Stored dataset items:
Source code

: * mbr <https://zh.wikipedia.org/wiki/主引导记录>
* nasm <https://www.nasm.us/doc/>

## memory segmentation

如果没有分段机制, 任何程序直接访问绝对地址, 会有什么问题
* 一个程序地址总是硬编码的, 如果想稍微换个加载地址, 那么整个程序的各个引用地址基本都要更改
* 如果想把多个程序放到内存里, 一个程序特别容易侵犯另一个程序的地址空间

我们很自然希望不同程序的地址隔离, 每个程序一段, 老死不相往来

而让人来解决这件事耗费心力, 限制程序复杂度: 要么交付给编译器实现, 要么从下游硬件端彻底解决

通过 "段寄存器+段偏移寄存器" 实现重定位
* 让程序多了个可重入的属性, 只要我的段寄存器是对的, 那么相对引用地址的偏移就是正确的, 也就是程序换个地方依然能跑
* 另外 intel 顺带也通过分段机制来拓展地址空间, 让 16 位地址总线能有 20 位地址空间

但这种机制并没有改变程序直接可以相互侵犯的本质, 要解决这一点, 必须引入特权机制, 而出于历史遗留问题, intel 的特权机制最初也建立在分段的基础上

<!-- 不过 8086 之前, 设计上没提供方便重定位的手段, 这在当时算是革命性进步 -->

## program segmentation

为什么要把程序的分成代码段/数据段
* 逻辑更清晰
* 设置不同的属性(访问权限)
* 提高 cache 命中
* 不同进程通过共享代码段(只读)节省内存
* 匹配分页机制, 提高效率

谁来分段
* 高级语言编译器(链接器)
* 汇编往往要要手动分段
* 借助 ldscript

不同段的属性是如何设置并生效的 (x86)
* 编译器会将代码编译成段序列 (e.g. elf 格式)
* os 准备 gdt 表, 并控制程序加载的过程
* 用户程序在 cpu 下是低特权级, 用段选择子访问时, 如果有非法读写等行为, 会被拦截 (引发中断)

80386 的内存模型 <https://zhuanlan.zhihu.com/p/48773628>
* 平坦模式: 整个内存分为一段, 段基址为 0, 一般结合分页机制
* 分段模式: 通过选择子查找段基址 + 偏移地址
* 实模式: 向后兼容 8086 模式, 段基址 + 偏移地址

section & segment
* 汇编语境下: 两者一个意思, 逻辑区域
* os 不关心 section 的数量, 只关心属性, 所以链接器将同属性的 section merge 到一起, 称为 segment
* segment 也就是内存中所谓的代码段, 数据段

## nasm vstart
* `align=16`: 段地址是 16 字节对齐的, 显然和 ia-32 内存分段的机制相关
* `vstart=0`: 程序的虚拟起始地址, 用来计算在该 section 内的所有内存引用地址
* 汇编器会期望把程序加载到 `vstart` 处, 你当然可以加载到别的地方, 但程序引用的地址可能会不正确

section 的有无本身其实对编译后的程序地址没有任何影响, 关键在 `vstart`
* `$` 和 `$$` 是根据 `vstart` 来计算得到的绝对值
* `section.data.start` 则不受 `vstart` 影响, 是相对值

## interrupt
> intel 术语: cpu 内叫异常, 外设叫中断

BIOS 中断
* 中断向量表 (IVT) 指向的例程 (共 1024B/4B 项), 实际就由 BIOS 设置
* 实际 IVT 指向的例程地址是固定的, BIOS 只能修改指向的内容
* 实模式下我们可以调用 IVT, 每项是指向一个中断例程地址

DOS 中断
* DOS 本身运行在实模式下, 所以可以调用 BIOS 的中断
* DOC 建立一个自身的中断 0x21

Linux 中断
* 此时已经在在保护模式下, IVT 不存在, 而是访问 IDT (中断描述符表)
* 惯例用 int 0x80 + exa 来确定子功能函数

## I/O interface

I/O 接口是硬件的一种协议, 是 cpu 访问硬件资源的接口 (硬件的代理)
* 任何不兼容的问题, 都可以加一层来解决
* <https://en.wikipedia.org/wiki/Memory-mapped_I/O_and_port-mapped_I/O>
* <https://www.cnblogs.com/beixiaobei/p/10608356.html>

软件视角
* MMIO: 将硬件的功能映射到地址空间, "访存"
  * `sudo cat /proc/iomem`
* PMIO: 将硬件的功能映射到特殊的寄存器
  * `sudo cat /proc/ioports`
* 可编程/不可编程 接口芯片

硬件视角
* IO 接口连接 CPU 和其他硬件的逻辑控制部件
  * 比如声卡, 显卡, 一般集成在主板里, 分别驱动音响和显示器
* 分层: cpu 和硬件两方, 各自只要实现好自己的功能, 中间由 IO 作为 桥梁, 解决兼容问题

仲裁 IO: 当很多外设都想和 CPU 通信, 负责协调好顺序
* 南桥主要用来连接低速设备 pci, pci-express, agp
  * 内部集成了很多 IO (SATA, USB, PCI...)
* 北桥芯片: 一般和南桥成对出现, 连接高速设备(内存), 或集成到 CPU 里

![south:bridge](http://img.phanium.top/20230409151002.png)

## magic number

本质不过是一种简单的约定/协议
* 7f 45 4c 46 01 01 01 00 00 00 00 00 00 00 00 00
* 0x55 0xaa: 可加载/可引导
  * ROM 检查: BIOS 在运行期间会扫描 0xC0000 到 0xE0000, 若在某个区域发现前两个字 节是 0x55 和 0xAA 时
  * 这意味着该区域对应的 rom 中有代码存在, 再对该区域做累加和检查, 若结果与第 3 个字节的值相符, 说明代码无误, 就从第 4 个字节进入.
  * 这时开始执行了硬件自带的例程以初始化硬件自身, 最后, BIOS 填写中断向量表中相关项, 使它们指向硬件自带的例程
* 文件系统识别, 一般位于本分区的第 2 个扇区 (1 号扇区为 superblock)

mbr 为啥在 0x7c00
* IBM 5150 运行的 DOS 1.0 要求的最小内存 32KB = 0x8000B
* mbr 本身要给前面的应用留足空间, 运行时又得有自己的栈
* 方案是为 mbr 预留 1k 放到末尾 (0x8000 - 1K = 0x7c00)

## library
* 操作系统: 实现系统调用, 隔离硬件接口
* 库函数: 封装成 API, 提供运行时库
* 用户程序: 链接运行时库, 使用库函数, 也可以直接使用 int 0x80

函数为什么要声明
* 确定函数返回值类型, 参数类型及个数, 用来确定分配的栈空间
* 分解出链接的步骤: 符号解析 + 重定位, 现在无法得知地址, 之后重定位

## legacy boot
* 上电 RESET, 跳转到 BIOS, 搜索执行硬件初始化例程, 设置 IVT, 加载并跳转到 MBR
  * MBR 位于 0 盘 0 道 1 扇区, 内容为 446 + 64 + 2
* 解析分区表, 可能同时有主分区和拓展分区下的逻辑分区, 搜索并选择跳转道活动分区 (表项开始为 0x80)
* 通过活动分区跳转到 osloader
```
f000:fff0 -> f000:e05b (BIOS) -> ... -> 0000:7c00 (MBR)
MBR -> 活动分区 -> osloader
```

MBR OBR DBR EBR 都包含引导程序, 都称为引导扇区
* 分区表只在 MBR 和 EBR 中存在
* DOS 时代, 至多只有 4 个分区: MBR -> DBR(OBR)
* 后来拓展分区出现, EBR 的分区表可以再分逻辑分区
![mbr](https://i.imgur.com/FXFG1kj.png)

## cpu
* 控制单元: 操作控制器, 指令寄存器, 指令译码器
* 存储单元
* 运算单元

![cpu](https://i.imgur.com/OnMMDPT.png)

> **TASK ITEM**
Retype the entries above. Match them exactly.

> **TASK ANSWER**
Source code

: * mbr <https://zh.wikipedia.org/wiki/主引导记录>
* nasm <https://www.nasm.us/doc/>

## memory segmentation

如果没有分段机制, 任何程序直接访问绝对地址, 会有什么问题
* 一个程序地址总是硬编码的, 如果想稍微换个加载地址, 那么整个程序的各个引用地址基本都要更改
* 如果想把多个程序放到内存里, 一个程序特别容易侵犯另一个程序的地址空间

我们很自然希望不同程序的地址隔离, 每个程序一段, 老死不相往来

而让人来解决这件事耗费心力, 限制程序复杂度: 要么交付给编译器实现, 要么从下游硬件端彻底解决

通过 "段寄存器+段偏移寄存器" 实现重定位
* 让程序多了个可重入的属性, 只要我的段寄存器是对的, 那么相对引用地址的偏移就是正确的, 也就是程序换个地方依然能跑
* 另外 intel 顺带也通过分段机制来拓展地址空间, 让 16 位地址总线能有 20 位地址空间

但这种机制并没有改变程序直接可以相互侵犯的本质, 要解决这一点, 必须引入特权机制, 而出于历史遗留问题, intel 的特权机制最初也建立在分段的基础上

<!-- 不过 8086 之前, 设计上没提供方便重定位的手段, 这在当时算是革命性进步 -->

## program segmentation

为什么要把程序的分成代码段/数据段
* 逻辑更清晰
* 设置不同的属性(访问权限)
* 提高 cache 命中
* 不同进程通过共享代码段(只读)节省内存
* 匹配分页机制, 提高效率

谁来分段
* 高级语言编译器(链接器)
* 汇编往往要要手动分段
* 借助 ldscript

不同段的属性是如何设置并生效的 (x86)
* 编译器会将代码编译成段序列 (e.g. elf 格式)
* os 准备 gdt 表, 并控制程序加载的过程
* 用户程序在 cpu 下是低特权级, 用段选择子访问时, 如果有非法读写等行为, 会被拦截 (引发中断)

80386 的内存模型 <https://zhuanlan.zhihu.com/p/48773628>
* 平坦模式: 整个内存分为一段, 段基址为 0, 一般结合分页机制
* 分段模式: 通过选择子查找段基址 + 偏移地址
* 实模式: 向后兼容 8086 模式, 段基址 + 偏移地址

section & segment
* 汇编语境下: 两者一个意思, 逻辑区域
* os 不关心 section 的数量, 只关心属性, 所以链接器将同属性的 section merge 到一起, 称为 segment
* segment 也就是内存中所谓的代码段, 数据段

## nasm vstart
* `align=16`: 段地址是 16 字节对齐的, 显然和 ia-32 内存分段的机制相关
* `vstart=0`: 程序的虚拟起始地址, 用来计算在该 section 内的所有内存引用地址
* 汇编器会期望把程序加载到 `vstart` 处, 你当然可以加载到别的地方, 但程序引用的地址可能会不正确

section 的有无本身其实对编译后的程序地址没有任何影响, 关键在 `vstart`
* `$` 和 `$$` 是根据 `vstart` 来计算得到的绝对值
* `section.data.start` 则不受 `vstart` 影响, 是相对值

## interrupt
> intel 术语: cpu 内叫异常, 外设叫中断

BIOS 中断
* 中断向量表 (IVT) 指向的例程 (共 1024B/4B 项), 实际就由 BIOS 设置
* 实际 IVT 指向的例程地址是固定的, BIOS 只能修改指向的内容
* 实模式下我们可以调用 IVT, 每项是指向一个中断例程地址

DOS 中断
* DOS 本身运行在实模式下, 所以可以调用 BIOS 的中断
* DOC 建立一个自身的中断 0x21

Linux 中断
* 此时已经在在保护模式下, IVT 不存在, 而是访问 IDT (中断描述符表)
* 惯例用 int 0x80 + exa 来确定子功能函数

## I/O interface

I/O 接口是硬件的一种协议, 是 cpu 访问硬件资源的接口 (硬件的代理)
* 任何不兼容的问题, 都可以加一层来解决
* <https://en.wikipedia.org/wiki/Memory-mapped_I/O_and_port-mapped_I/O>
* <https://www.cnblogs.com/beixiaobei/p/10608356.html>

软件视角
* MMIO: 将硬件的功能映射到地址空间, "访存"
  * `sudo cat /proc/iomem`
* PMIO: 将硬件的功能映射到特殊的寄存器
  * `sudo cat /proc/ioports`
* 可编程/不可编程 接口芯片

硬件视角
* IO 接口连接 CPU 和其他硬件的逻辑控制部件
  * 比如声卡, 显卡, 一般集成在主板里, 分别驱动音响和显示器
* 分层: cpu 和硬件两方, 各自只要实现好自己的功能, 中间由 IO 作为 桥梁, 解决兼容问题

仲裁 IO: 当很多外设都想和 CPU 通信, 负责协调好顺序
* 南桥主要用来连接低速设备 pci, pci-express, agp
  * 内部集成了很多 IO (SATA, USB, PCI...)
* 北桥芯片: 一般和南桥成对出现, 连接高速设备(内存), 或集成到 CPU 里

![south:bridge](http://img.phanium.top/20230409151002.png)

## magic number

本质不过是一种简单的约定/协议
* 7f 45 4c 46 01 01 01 00 00 00 00 00 00 00 00 00
* 0x55 0xaa: 可加载/可引导
  * ROM 检查: BIOS 在运行期间会扫描 0xC0000 到 0xE0000, 若在某个区域发现前两个字 节是 0x55 和 0xAA 时
  * 这意味着该区域对应的 rom 中有代码存在, 再对该区域做累加和检查, 若结果与第 3 个字节的值相符, 说明代码无误, 就从第 4 个字节进入.
  * 这时开始执行了硬件自带的例程以初始化硬件自身, 最后, BIOS 填写中断向量表中相关项, 使它们指向硬件自带的例程
* 文件系统识别, 一般位于本分区的第 2 个扇区 (1 号扇区为 superblock)

mbr 为啥在 0x7c00
* IBM 5150 运行的 DOS 1.0 要求的最小内存 32KB = 0x8000B
* mbr 本身要给前面的应用留足空间, 运行时又得有自己的栈
* 方案是为 mbr 预留 1k 放到末尾 (0x8000 - 1K = 0x7c00)

## library
* 操作系统: 实现系统调用, 隔离硬件接口
* 库函数: 封装成 API, 提供运行时库
* 用户程序: 链接运行时库, 使用库函数, 也可以直接使用 int 0x80

函数为什么要声明
* 确定函数返回值类型, 参数类型及个数, 用来确定分配的栈空间
* 分解出链接的步骤: 符号解析 + 重定位, 现在无法得知地址, 之后重定位

## legacy boot
* 上电 RESET, 跳转到 BIOS, 搜索执行硬件初始化例程, 设置 IVT, 加载并跳转到 MBR
  * MBR 位于 0 盘 0 道 1 扇区, 内容为 446 + 64 + 2
* 解析分区表, 可能同时有主分区和拓展分区下的逻辑分区, 搜索并选择跳转道活动分区 (表项开始为 0x80)
* 通过活动分区跳转到 osloader
```
f000:fff0 -> f000:e05b (BIOS) -> ... -> 0000:7c00 (MBR)
MBR -> 活动分区 -> osloader
```

MBR OBR DBR EBR 都包含引导程序, 都称为引导扇区
* 分区表只在 MBR 和 EBR 中存在
* DOS 时代, 至多只有 4 个分区: MBR -> DBR(OBR)
* 后来拓展分区出现, EBR 的分区表可以再分逻辑分区
![mbr](https://i.imgur.com/FXFG1kj.png)

## cpu
* 控制单元: 操作控制器, 指令寄存器, 指令译码器
* 存储单元
* 运算单元

![cpu](https://i.imgur.com/OnMMDPT.png)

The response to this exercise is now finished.